> **What this task involves**
In the listing below, count the lines containing the string "mockapi" and state only the number.

□ □ □ □

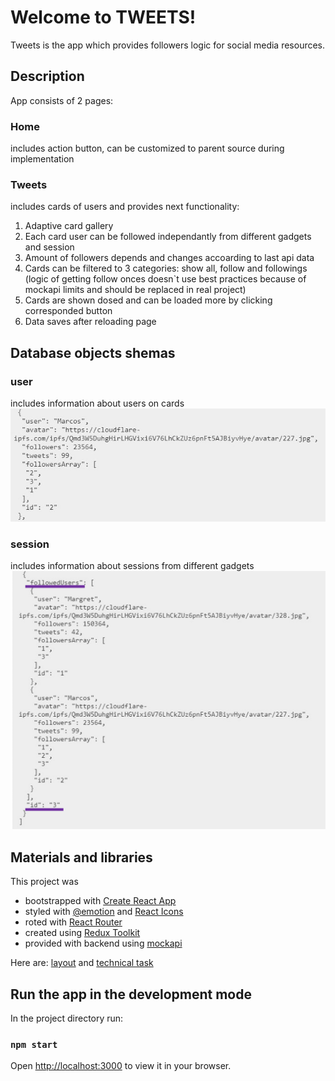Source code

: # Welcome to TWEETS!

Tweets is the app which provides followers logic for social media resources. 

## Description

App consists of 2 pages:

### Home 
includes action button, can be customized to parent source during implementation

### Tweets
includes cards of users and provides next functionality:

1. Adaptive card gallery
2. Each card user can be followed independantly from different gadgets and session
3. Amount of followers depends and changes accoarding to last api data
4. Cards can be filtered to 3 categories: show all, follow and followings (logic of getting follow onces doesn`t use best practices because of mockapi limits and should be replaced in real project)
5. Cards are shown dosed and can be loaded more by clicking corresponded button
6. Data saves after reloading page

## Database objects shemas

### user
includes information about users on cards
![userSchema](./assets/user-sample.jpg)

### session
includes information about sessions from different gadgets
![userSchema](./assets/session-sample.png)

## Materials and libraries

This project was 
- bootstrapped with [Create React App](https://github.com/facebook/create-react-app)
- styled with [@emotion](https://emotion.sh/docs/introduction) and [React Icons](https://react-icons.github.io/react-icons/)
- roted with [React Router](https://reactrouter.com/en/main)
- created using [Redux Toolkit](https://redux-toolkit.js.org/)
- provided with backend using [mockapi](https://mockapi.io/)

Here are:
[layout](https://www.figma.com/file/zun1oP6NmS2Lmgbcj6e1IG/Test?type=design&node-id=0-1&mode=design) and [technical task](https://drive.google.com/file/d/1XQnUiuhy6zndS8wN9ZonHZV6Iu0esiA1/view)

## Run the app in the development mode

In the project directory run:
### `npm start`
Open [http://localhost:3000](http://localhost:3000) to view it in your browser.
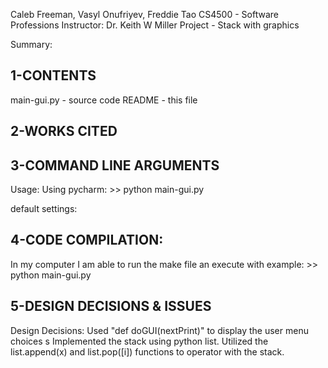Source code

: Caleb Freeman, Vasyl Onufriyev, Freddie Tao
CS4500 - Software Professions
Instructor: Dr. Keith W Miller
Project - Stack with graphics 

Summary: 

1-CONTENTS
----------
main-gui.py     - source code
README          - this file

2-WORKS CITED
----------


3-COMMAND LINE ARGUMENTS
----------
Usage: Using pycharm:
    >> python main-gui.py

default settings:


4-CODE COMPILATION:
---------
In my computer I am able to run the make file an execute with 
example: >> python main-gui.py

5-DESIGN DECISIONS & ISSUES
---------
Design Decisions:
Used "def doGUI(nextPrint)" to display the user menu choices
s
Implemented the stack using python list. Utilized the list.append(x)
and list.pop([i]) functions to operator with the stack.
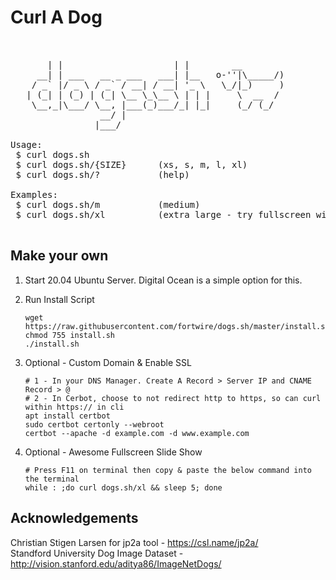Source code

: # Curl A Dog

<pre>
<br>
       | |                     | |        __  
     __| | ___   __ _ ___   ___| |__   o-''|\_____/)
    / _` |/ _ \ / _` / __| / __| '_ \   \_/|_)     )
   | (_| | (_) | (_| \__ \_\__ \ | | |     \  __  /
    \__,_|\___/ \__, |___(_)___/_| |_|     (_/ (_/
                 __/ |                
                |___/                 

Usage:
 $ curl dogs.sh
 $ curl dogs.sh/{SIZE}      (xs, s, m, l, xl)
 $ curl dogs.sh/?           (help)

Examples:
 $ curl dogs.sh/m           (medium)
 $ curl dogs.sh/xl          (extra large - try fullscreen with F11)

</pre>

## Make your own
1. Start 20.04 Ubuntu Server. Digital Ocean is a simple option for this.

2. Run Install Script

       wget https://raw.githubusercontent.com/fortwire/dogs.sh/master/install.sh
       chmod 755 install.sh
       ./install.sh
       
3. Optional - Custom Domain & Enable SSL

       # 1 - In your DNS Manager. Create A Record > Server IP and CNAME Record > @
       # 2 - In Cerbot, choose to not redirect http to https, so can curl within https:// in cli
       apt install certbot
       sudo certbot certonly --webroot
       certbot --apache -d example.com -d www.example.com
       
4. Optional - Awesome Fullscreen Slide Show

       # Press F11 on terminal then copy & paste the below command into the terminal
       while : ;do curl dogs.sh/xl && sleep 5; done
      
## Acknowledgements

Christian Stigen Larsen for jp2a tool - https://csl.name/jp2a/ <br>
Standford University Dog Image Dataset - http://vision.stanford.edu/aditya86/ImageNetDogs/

□ □ □ □

> **Task solution**
2